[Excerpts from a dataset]
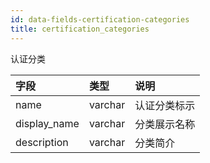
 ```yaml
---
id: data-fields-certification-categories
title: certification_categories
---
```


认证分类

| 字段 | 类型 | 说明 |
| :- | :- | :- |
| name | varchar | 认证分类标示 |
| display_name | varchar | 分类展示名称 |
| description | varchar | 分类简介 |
==
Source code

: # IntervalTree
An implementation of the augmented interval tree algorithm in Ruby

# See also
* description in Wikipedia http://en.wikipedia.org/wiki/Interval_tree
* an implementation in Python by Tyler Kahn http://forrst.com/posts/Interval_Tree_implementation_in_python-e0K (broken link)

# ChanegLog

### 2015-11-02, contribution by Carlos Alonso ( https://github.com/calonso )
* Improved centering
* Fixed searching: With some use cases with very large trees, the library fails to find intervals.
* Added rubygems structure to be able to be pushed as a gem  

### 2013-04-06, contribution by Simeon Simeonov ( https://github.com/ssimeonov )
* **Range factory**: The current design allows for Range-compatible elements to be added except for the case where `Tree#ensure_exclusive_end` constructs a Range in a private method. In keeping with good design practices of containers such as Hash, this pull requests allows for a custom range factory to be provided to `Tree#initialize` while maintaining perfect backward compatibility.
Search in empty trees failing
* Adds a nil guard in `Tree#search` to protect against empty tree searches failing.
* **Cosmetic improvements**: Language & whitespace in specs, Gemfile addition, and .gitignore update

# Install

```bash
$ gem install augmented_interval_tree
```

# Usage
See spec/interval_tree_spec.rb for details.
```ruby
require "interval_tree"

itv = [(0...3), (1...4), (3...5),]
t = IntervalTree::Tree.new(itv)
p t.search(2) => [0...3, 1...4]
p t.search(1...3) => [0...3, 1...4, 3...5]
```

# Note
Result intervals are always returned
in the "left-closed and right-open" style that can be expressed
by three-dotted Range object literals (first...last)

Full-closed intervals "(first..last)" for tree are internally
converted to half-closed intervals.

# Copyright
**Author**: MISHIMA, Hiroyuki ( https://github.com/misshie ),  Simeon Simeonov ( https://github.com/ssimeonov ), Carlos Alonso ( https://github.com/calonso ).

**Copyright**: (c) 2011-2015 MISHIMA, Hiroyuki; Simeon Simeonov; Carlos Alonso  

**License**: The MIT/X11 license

Problem statement
Only the lines above that hold "github" are wanted. Show every one of them.

Exercise result
### 2015-11-02, contribution by Carlos Alonso ( https://github.com/calonso )
### 2013-04-06, contribution by Simeon Simeonov ( https://github.com/ssimeonov )
**Author**: MISHIMA, Hiroyuki ( https://github.com/misshie ),  Simeon Simeonov ( https://github.com/ssimeonov ), Carlos Alonso ( https://github.com/calonso ).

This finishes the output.